• Activity: Using the records below, copy every line that holds the string "random".

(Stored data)
----

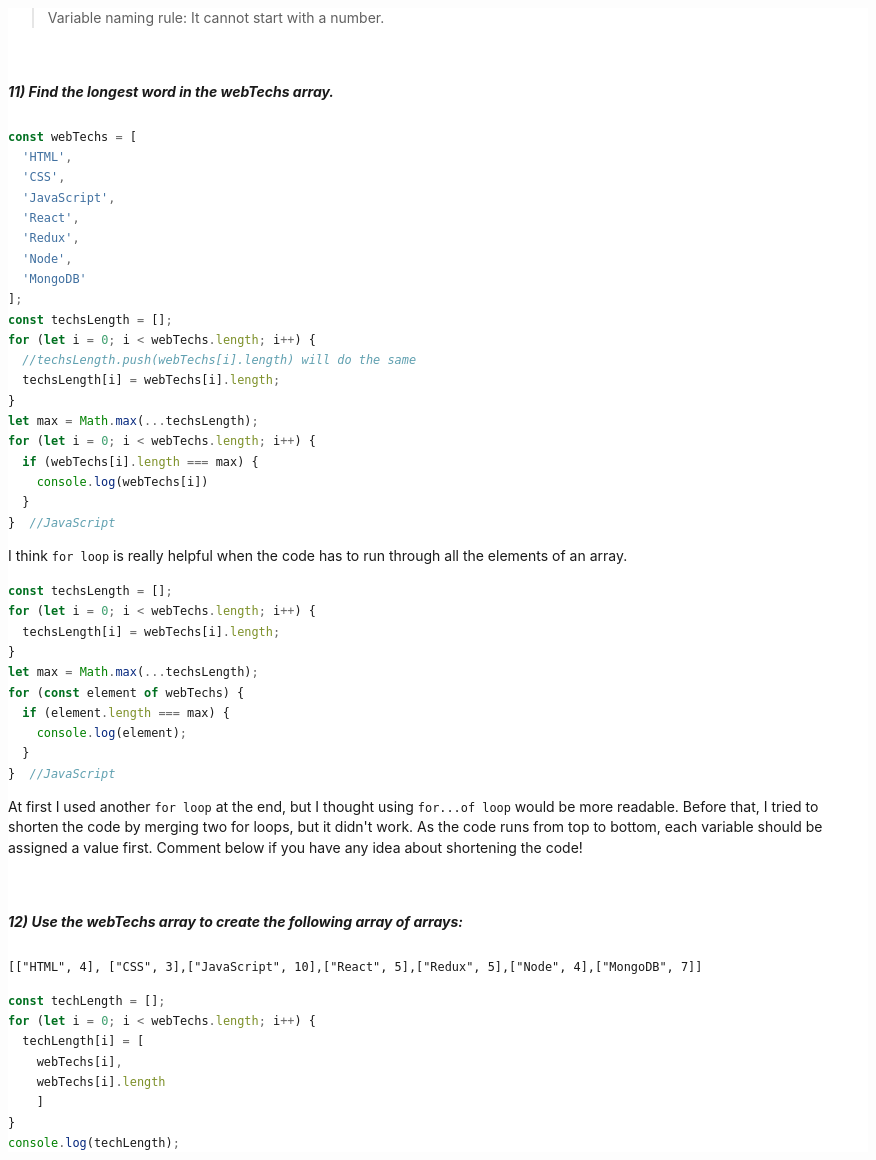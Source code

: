 > Variable naming rule: It cannot start with a number.

<br>

##### 11) Find the longest word in the webTechs array.

```js
const webTechs = [
  'HTML',
  'CSS',
  'JavaScript',
  'React',
  'Redux',
  'Node',
  'MongoDB'
];
const techsLength = [];
for (let i = 0; i < webTechs.length; i++) {
  //techsLength.push(webTechs[i].length) will do the same
  techsLength[i] = webTechs[i].length;
}
let max = Math.max(...techsLength);
for (let i = 0; i < webTechs.length; i++) {
  if (webTechs[i].length === max) {
    console.log(webTechs[i])
  }
}  //JavaScript
```
I think `for loop` is really helpful when the code has to run through all the elements of an array.

```js
const techsLength = [];
for (let i = 0; i < webTechs.length; i++) {
  techsLength[i] = webTechs[i].length;
}
let max = Math.max(...techsLength);
for (const element of webTechs) {
  if (element.length === max) {
    console.log(element);
  }
}  //JavaScript
```
At first I used another `for loop` at the end, but I thought using `for...of loop` would be more readable. Before that, I tried to shorten the code by merging two for loops, but it didn't work. As the code runs from top to bottom, each variable should be assigned a value first. Comment below if you have any idea about shortening the code!

<br>

##### 12) Use the webTechs array to create the following array of arrays:
```
[["HTML", 4], ["CSS", 3],["JavaScript", 10],["React", 5],["Redux", 5],["Node", 4],["MongoDB", 7]]
```
```js
const techLength = [];
for (let i = 0; i < webTechs.length; i++) {
  techLength[i] = [
    webTechs[i],
    webTechs[i].length
    ]
}
console.log(techLength);
```


[1]: https://github.com/yendoz/30-Days-Of-JavaScript/blob/master/06_Day_Loops/06_day_loops.md#-exercisesday-6
[2]: https://stackoverflow.com/questions/1349404/generate-random-string-characters-in-javascript
[3]: https://asciichart.com/
[4]: https://developer.mozilla.org/en-US/docs/Web/JavaScript/Reference/Global_Objects/Math/max
[5]: https://www.freecodecamp.org/news/how-to-clone-an-array-in-javascript-1d3183468f6a/
[6]: https://medium.com/weekly-webtips/avoid-array-mutation-in-javascript-ac8d39010213 
[7]: https://github.com/Asabeneh/30-Days-Of-JavaScript/blob/master/data/countries.js "countries array"
[8]: https://yendoz.github.io/js7ex/#17-declare-a-function-name-randomhexanumbergenerator-when-this-function-is-called-it-generates-a-random-hexadecimal-number-the-function-return-the-hexadecimal-number
[9]: https://yendoz.github.io/javascript/js6ex/#level-1
[10]: https://yendoz.github.io/javascript/js6ex/#level-2
[11]: https://yendoz.github.io/javascript/js6ex/#level-3
[12]: https://yendoz.github.io/javascript/js7ex/#%EF%B8%8F15-write-a-function-called-isprime-which-checks-if-a-number-is-prime-number
[13]: https://www.w3schools.com/js/js_break.asp 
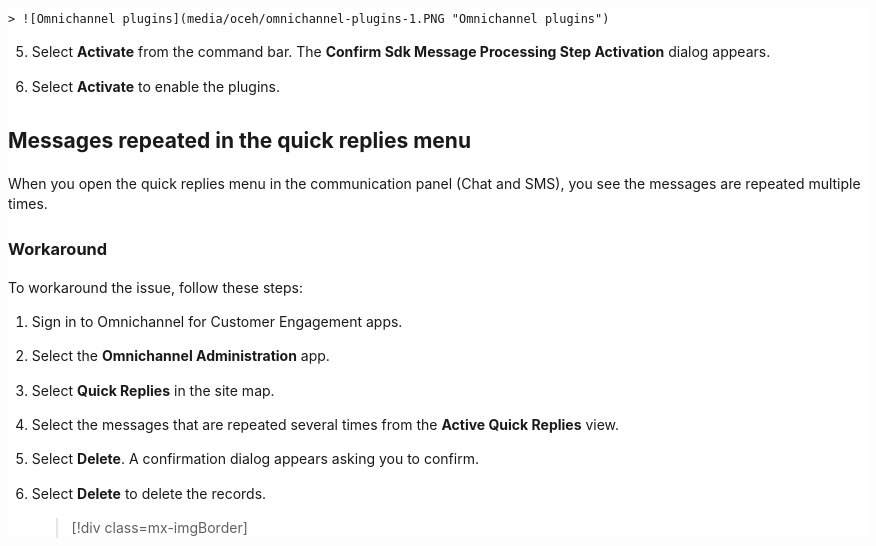     > ![Omnichannel plugins](media/oceh/omnichannel-plugins-1.PNG "Omnichannel plugins")

5. Select **Activate** from the command bar. The **Confirm Sdk Message Processing Step Activation** dialog appears. 

6. Select **Activate** to enable the plugins.

## Messages repeated in the quick replies menu

When you open the quick replies menu in the communication panel (Chat and SMS), you see the messages are repeated multiple times.

### Workaround

To workaround the issue, follow these steps:

1. Sign in to Omnichannel for Customer Engagement apps.
2. Select the **Omnichannel Administration** app.
3. Select **Quick Replies** in the site map.
4. Select the messages that are repeated several times from the **Active Quick Replies** view.
5. Select **Delete**. A confirmation dialog appears asking you to confirm.
6. Select **Delete** to delete the records.

    > [!div class=mx-imgBorder]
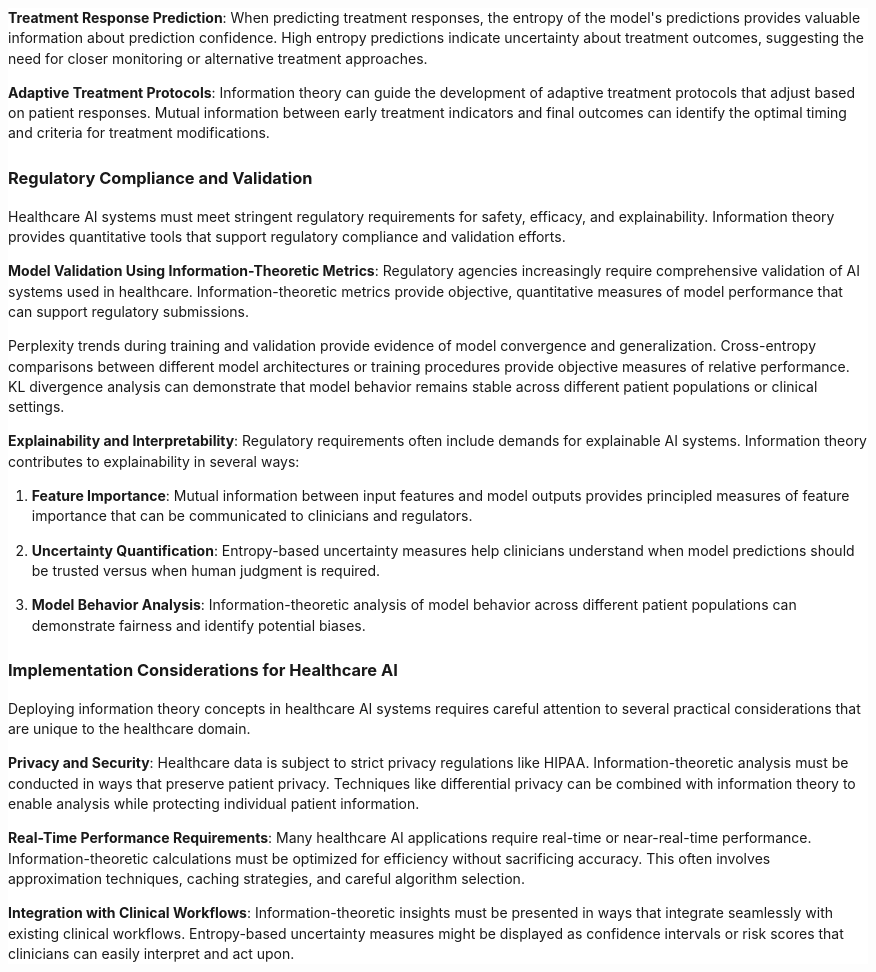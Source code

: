 **Treatment Response Prediction**: When predicting treatment responses, the entropy of the model's predictions provides valuable information about prediction confidence. High entropy predictions indicate uncertainty about treatment outcomes, suggesting the need for closer monitoring or alternative treatment approaches.

**Adaptive Treatment Protocols**: Information theory can guide the development of adaptive treatment protocols that adjust based on patient responses. Mutual information between early treatment indicators and final outcomes can identify the optimal timing and criteria for treatment modifications.

### Regulatory Compliance and Validation

Healthcare AI systems must meet stringent regulatory requirements for safety, efficacy, and explainability. Information theory provides quantitative tools that support regulatory compliance and validation efforts.

**Model Validation Using Information-Theoretic Metrics**: Regulatory agencies increasingly require comprehensive validation of AI systems used in healthcare. Information-theoretic metrics provide objective, quantitative measures of model performance that can support regulatory submissions.

Perplexity trends during training and validation provide evidence of model convergence and generalization. Cross-entropy comparisons between different model architectures or training procedures provide objective measures of relative performance. KL divergence analysis can demonstrate that model behavior remains stable across different patient populations or clinical settings.

**Explainability and Interpretability**: Regulatory requirements often include demands for explainable AI systems. Information theory contributes to explainability in several ways:

1. **Feature Importance**: Mutual information between input features and model outputs provides principled measures of feature importance that can be communicated to clinicians and regulators.

2. **Uncertainty Quantification**: Entropy-based uncertainty measures help clinicians understand when model predictions should be trusted versus when human judgment is required.

3. **Model Behavior Analysis**: Information-theoretic analysis of model behavior across different patient populations can demonstrate fairness and identify potential biases.

### Implementation Considerations for Healthcare AI

Deploying information theory concepts in healthcare AI systems requires careful attention to several practical considerations that are unique to the healthcare domain.

**Privacy and Security**: Healthcare data is subject to strict privacy regulations like HIPAA. Information-theoretic analysis must be conducted in ways that preserve patient privacy. Techniques like differential privacy can be combined with information theory to enable analysis while protecting individual patient information.

**Real-Time Performance Requirements**: Many healthcare AI applications require real-time or near-real-time performance. Information-theoretic calculations must be optimized for efficiency without sacrificing accuracy. This often involves approximation techniques, caching strategies, and careful algorithm selection.

**Integration with Clinical Workflows**: Information-theoretic insights must be presented in ways that integrate seamlessly with existing clinical workflows. Entropy-based uncertainty measures might be displayed as confidence intervals or risk scores that clinicians can easily interpret and act upon.
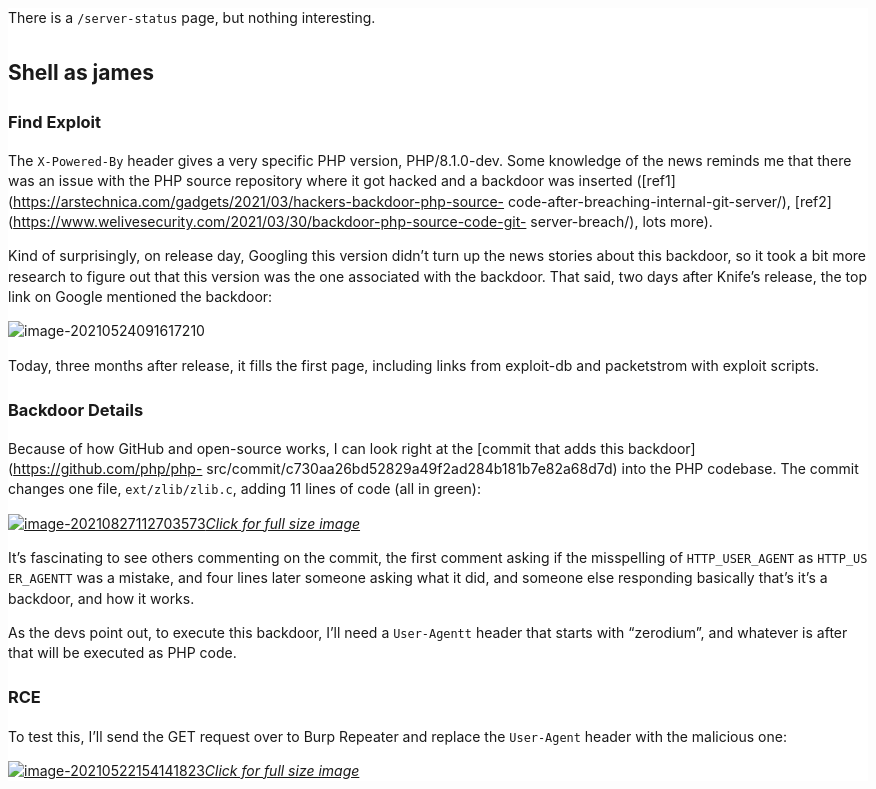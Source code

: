 
There is a `/server-status` page, but nothing interesting.

## Shell as james

### Find Exploit

The `X-Powered-By` header gives a very specific PHP version, PHP/8.1.0-dev.
Some knowledge of the news reminds me that there was an issue with the PHP
source repository where it got hacked and a backdoor was inserted
([ref1](https://arstechnica.com/gadgets/2021/03/hackers-backdoor-php-source-
code-after-breaching-internal-git-server/),
[ref2](https://www.welivesecurity.com/2021/03/30/backdoor-php-source-code-git-
server-breach/), lots more).

Kind of surprisingly, on release day, Googling this version didn’t turn up the
news stories about this backdoor, so it took a bit more research to figure out
that this version was the one associated with the backdoor. That said, two
days after Knife’s release, the top link on Google mentioned the backdoor:

![image-20210524091617210](https://0xdfimages.gitlab.io/img/image-20210524091617210.png)

Today, three months after release, it fills the first page, including links
from exploit-db and packetstrom with exploit scripts.

### Backdoor Details

Because of how GitHub and open-source works, I can look right at the [commit
that adds this backdoor](https://github.com/php/php-
src/commit/c730aa26bd52829a49f2ad284b181b7e82a68d7d) into the PHP codebase.
The commit changes one file, `ext/zlib/zlib.c`, adding 11 lines of code (all
in green):

[![image-20210827112703573](https://0xdfimages.gitlab.io/img/image-20210827112703573.png)_Click
for full size
image_](https://0xdfimages.gitlab.io/img/image-20210827112703573.png)

It’s fascinating to see others commenting on the commit, the first comment
asking if the misspelling of `HTTP_USER_AGENT` as `HTTP_USER_AGENTT` was a
mistake, and four lines later someone asking what it did, and someone else
responding basically that’s it’s a backdoor, and how it works.

As the devs point out, to execute this backdoor, I’ll need a `User-Agentt`
header that starts with “zerodium”, and whatever is after that will be
executed as PHP code.

### RCE

To test this, I’ll send the GET request over to Burp Repeater and replace the
`User-Agent` header with the malicious one:

[![image-20210522154141823](https://0xdfimages.gitlab.io/img/image-20210522154141823.png)_Click
for full size
image_](https://0xdfimages.gitlab.io/img/image-20210522154141823.png)
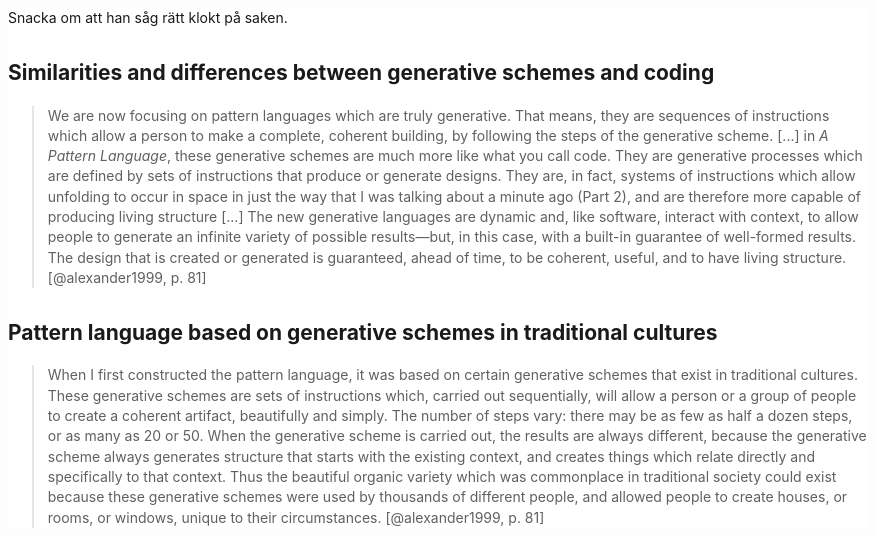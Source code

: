 Snacka om att han såg rätt klokt på saken.

## Similarities and differences between generative schemes and coding

> We are now focusing on pattern languages which are truly generative. That means, they are sequences of instructions which allow a person to make a complete, coherent building, by following the steps of the generative scheme. [...] in _A Pattern Language_, these generative schemes are much more like what you call code. They are generative processes which are defined by sets of instructions that produce or generate designs. They are, in fact, systems of instructions which allow unfolding to occur in space in just the way that I was talking about a minute ago (Part 2), and are therefore more capable of producing living structure [...] The new generative languages are dynamic and, like software, interact with context, to allow people to generate an infinite variety of possible results—but, in this case, with a built-in guarantee of well-formed results. The design that is created or generated is guaranteed, ahead of time, to be coherent, useful, and to have living structure.[@alexander1999, p. 81]


## Pattern language based on generative schemes in traditional cultures

> When I first constructed the pattern language, it was based on certain generative schemes that exist in traditional cultures. These generative schemes are sets of instructions which, carried out sequentially, will allow a person or a group of people to create a coherent artifact, beautifully and simply. The number of steps vary: there may be as few as half a dozen steps, or as many as 20 or 50. When the generative scheme is carried out, the results are always different, because the generative scheme always generates structure that starts with the existing context, and creates things which relate directly and specifically to that context. Thus the beautiful organic variety which was commonplace in traditional society could exist because these generative schemes were used by thousands of different people, and allowed people to create houses, or rooms, or windows, unique to their circumstances. [@alexander1999, p. 81]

----

• Solved problem:
[2]: https://stackoverflow.com/questions/1349404/generate-random-string-characters-in-javascript
[8]: https://yendoz.github.io/js7ex/#17-declare-a-function-name-randomhexanumbergenerator-when-this-function-is-called-it-generates-a-random-hexadecimal-number-the-function-return-the-hexadecimal-number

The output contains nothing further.